BEGIN

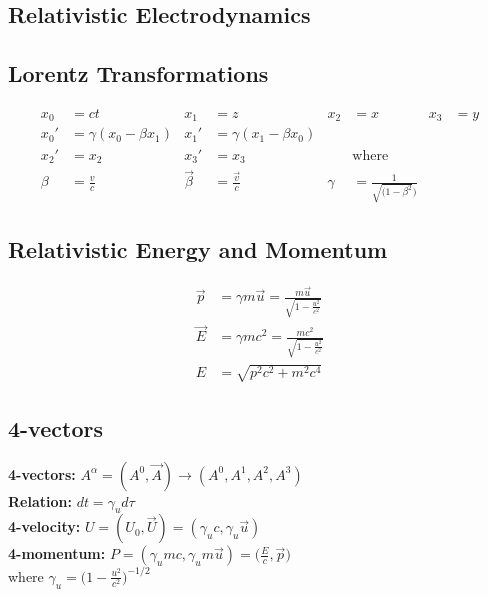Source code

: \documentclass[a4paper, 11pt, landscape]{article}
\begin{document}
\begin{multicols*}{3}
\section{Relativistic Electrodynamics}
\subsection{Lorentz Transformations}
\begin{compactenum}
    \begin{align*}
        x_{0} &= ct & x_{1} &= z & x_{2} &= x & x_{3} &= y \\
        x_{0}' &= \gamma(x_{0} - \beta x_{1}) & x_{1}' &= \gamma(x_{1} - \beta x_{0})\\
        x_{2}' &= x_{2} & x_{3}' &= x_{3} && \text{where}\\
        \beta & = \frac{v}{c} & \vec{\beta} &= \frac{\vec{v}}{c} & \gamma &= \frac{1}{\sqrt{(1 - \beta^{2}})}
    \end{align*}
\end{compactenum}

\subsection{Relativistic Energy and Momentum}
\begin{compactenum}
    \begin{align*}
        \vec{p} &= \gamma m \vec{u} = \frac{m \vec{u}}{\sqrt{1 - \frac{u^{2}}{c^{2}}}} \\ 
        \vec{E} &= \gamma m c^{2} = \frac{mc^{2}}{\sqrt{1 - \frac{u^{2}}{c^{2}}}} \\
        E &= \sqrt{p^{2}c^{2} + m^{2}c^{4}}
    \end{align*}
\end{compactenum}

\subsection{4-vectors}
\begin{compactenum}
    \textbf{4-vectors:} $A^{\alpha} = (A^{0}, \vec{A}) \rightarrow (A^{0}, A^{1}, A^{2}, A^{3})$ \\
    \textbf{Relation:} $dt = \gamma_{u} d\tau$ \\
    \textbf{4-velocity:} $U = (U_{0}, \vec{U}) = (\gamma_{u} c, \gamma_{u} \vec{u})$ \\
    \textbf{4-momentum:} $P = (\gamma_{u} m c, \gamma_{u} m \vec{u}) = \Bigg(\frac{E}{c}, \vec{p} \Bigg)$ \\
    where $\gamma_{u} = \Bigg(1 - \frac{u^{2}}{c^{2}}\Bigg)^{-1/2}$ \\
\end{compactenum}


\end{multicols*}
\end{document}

END
BEGIN

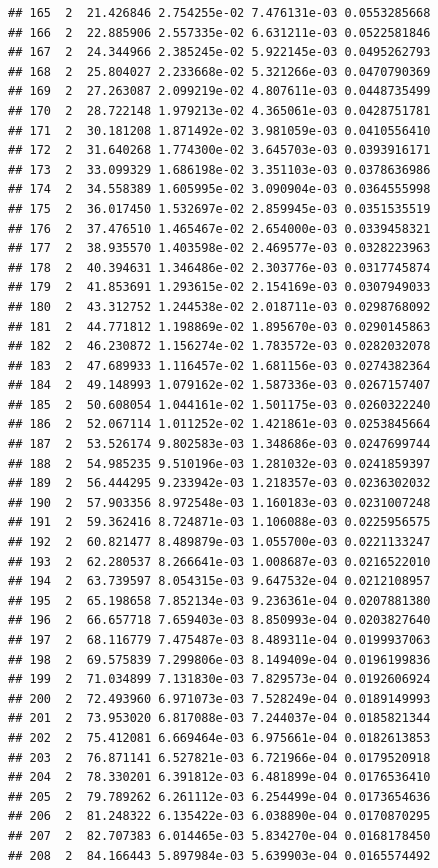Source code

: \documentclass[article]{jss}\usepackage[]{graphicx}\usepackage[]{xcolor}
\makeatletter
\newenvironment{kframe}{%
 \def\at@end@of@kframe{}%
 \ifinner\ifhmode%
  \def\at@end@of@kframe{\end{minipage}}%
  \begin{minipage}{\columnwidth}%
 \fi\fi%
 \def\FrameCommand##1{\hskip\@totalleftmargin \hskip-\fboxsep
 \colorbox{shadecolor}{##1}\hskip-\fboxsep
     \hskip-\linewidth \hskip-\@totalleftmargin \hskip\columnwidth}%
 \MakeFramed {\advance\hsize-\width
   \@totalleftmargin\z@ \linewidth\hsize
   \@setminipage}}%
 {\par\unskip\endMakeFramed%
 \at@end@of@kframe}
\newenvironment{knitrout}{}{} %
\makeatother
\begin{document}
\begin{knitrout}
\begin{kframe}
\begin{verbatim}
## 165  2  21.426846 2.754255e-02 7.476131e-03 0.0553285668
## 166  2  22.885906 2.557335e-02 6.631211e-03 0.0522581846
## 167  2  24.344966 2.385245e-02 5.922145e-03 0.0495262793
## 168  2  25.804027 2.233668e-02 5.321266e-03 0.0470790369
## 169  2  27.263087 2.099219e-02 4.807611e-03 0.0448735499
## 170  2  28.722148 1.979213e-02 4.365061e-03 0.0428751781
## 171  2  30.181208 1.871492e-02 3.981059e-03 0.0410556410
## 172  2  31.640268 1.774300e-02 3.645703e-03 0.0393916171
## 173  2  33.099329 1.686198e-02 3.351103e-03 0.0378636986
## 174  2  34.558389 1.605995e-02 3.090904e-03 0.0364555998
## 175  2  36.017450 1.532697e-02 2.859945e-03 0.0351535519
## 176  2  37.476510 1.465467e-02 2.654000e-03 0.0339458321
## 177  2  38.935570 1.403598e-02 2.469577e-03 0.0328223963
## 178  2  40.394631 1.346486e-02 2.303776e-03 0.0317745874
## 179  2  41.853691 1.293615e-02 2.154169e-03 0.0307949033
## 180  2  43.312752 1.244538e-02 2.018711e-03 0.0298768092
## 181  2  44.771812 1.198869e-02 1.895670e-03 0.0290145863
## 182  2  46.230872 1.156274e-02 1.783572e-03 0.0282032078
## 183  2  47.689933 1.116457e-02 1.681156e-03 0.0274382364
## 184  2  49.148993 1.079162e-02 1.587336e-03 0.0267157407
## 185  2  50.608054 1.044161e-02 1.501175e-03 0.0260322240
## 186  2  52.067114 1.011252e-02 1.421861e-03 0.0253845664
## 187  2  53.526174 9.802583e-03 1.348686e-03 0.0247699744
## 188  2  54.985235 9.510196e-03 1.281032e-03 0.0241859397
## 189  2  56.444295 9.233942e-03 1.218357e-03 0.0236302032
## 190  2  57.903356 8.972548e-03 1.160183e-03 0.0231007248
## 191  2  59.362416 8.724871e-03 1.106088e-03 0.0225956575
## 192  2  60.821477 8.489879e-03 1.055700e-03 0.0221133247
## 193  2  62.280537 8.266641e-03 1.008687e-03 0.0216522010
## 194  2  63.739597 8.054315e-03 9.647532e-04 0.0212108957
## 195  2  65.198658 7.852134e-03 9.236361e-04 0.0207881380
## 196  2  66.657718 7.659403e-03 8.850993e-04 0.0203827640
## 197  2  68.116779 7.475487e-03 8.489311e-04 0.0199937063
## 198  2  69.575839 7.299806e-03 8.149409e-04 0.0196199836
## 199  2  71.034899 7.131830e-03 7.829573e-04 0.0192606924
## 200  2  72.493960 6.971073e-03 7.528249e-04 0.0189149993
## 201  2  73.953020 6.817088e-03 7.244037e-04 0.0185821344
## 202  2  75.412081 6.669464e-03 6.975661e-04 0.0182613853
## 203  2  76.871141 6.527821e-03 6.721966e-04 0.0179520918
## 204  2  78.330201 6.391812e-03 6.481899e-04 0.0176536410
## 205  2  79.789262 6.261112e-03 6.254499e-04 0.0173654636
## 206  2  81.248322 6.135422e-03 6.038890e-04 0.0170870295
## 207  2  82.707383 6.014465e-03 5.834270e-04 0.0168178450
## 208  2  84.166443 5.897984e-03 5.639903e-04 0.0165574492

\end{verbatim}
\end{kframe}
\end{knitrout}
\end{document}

END

What you give back should be only the lines of the records above, starting at the line with "2.233668e-02 5.321266e-03 0.0470790369" and ending at the line with "1.198869e-02 1.895670e-03 0.0290145863", restated word for word.

*Answer to the problem:*
## 168  2  25.804027 2.233668e-02 5.321266e-03 0.0470790369
## 169  2  27.263087 2.099219e-02 4.807611e-03 0.0448735499
## 170  2  28.722148 1.979213e-02 4.365061e-03 0.0428751781
## 171  2  30.181208 1.871492e-02 3.981059e-03 0.0410556410
## 172  2  31.640268 1.774300e-02 3.645703e-03 0.0393916171
## 173  2  33.099329 1.686198e-02 3.351103e-03 0.0378636986
## 174  2  34.558389 1.605995e-02 3.090904e-03 0.0364555998
## 175  2  36.017450 1.532697e-02 2.859945e-03 0.0351535519
## 176  2  37.476510 1.465467e-02 2.654000e-03 0.0339458321
## 177  2  38.935570 1.403598e-02 2.469577e-03 0.0328223963
## 178  2  40.394631 1.346486e-02 2.303776e-03 0.0317745874
## 179  2  41.853691 1.293615e-02 2.154169e-03 0.0307949033
## 180  2  43.312752 1.244538e-02 2.018711e-03 0.0298768092
## 181  2  44.771812 1.198869e-02 1.895670e-03 0.0290145863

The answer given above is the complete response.